Introduction

Cerebrovascular disease is the number one cause of casualty in China1,2. There are approximately 2.7 million new-onset stroke patients each year which counted for one case every 12 s3. According to the mortality rate, one in every five deaths results from stroke, translating to one death from stroke every 21 s2. Approximately 70–80% of the stroke cases are ischemic stroke and a quarter of which are related to carotid artery stenosis, making carotid artery stenosis the primary cause of ischemic cerebrovascular disease4.

Atherosclerosis causes more than 90% of the carotid artery stenosis and carotid endarterectomy (CEA) had been the main treatment. However, carotid artery stenting (CAS) has become an alternative option to CEA given its broad application and the rapid progress in medical devices and intervention materials and techniques. It was reported that patients received CAS were prone to develop new lesions on DWI without symptoms5,6. But some studies showed that microembolization is associated with cognitive impairment7,8. Gensicke et al. reported that the new DWI lesions after CAS increased future cerebrovascular risk9. In this study, we investigated the relation between new-onset DWI hyperintensity and CBF changes in patients receiving CAS, intending to provide references for customized treatment to carotid artery stenosis.

Materials and methods

Participants

A total of 24 symptomatic unilateral carotid artery stenosis patients, 20 males and four females with average age of 62.7 ± 5.2 years old, were enrolled into People's Liberation Army General Hospital and Dongfang Hospital of Beijing University of Chinese Medicine between November 2015 and December 2019. All study protocols were approved by the Institutional Review Board of our two hospitals, and written informed consents were obtained from all patients. All methods were performed in accordance with the relevant guidelines and regulations.
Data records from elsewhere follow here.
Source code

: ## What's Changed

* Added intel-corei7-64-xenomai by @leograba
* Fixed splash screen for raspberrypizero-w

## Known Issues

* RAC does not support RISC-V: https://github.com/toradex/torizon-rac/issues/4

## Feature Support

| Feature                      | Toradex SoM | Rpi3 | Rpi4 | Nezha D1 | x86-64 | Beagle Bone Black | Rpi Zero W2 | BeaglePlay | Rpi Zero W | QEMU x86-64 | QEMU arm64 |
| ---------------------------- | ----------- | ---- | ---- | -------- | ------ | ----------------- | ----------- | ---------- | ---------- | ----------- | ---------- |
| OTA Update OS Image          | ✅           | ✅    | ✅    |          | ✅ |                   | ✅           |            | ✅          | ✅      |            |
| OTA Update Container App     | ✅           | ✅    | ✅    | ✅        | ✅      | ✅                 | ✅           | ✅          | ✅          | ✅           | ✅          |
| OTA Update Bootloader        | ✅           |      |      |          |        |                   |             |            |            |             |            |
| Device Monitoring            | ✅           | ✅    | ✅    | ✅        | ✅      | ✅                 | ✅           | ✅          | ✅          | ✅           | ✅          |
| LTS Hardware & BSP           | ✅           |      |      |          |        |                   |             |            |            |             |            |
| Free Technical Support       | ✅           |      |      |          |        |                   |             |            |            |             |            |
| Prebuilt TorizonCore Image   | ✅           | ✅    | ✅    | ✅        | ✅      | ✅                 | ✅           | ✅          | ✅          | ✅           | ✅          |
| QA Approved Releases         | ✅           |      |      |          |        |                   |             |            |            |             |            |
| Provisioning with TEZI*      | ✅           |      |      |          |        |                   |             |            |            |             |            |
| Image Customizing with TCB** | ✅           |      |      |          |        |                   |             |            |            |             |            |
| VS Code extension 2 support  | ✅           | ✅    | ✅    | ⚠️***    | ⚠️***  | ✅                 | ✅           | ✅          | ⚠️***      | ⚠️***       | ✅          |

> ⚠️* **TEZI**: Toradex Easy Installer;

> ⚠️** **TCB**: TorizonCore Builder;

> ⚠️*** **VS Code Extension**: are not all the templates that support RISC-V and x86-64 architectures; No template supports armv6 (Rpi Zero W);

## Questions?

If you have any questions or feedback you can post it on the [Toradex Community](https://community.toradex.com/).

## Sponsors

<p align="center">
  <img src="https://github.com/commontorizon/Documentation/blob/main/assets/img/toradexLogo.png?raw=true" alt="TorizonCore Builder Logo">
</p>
Patients with moderate to severe carotid artery stenosis (≥ 50% measured according to the North America Symptomatic Carotid Endarterectomy Trial criteria)10 were confirmed by Digital Subtraction Angiography (DSA) and carotid duplex ultrasound. The inclusion criteria were as follows: (1) patients with symptomatic carotid artery stenosis; (2) DSA confirmed unilateral carotid artery narrowing > 50%, contralateral and posterior circulation arteries narrowing < 50%, and cerebral arteries narrowing < 50%; (3) the carotid stenosis was caused by atherosclerosis. Subjects with one of the following conditions were excluded: (1) unilateral carotid artery occlusion or bilateral carotid artery narrowing > 50%; (2) history of stroke or new-onset stroke in the past 2 weeks; (3) patients with symptomatic coronary artery disease; (4) patients with resistant hypertension and diabetes or poor blood pressure and glucose control; (5) patients received CEA due to personal preference or other underlying health conditions making CAS unfavorable; (6) patients who had poor imaging results, did not complete the study, or sign the consent.

Magnetic resonance imaging

All subjects received magnetic resonance imaging (MRI) within seven days before the surgery (after DSA examination) and for 4 consecutive days post CAS, including T1-and T2-weighted imaging, diffusion-weighted imaging (DWI), three-dimensional fast-spoiled gradient-recalled echo sequence (3D-FSPGR), and three-dimensional pseudo-continuous arterial spin labeling (3D-pCASL). The post-labeling delay (PLD) was 2.0 s.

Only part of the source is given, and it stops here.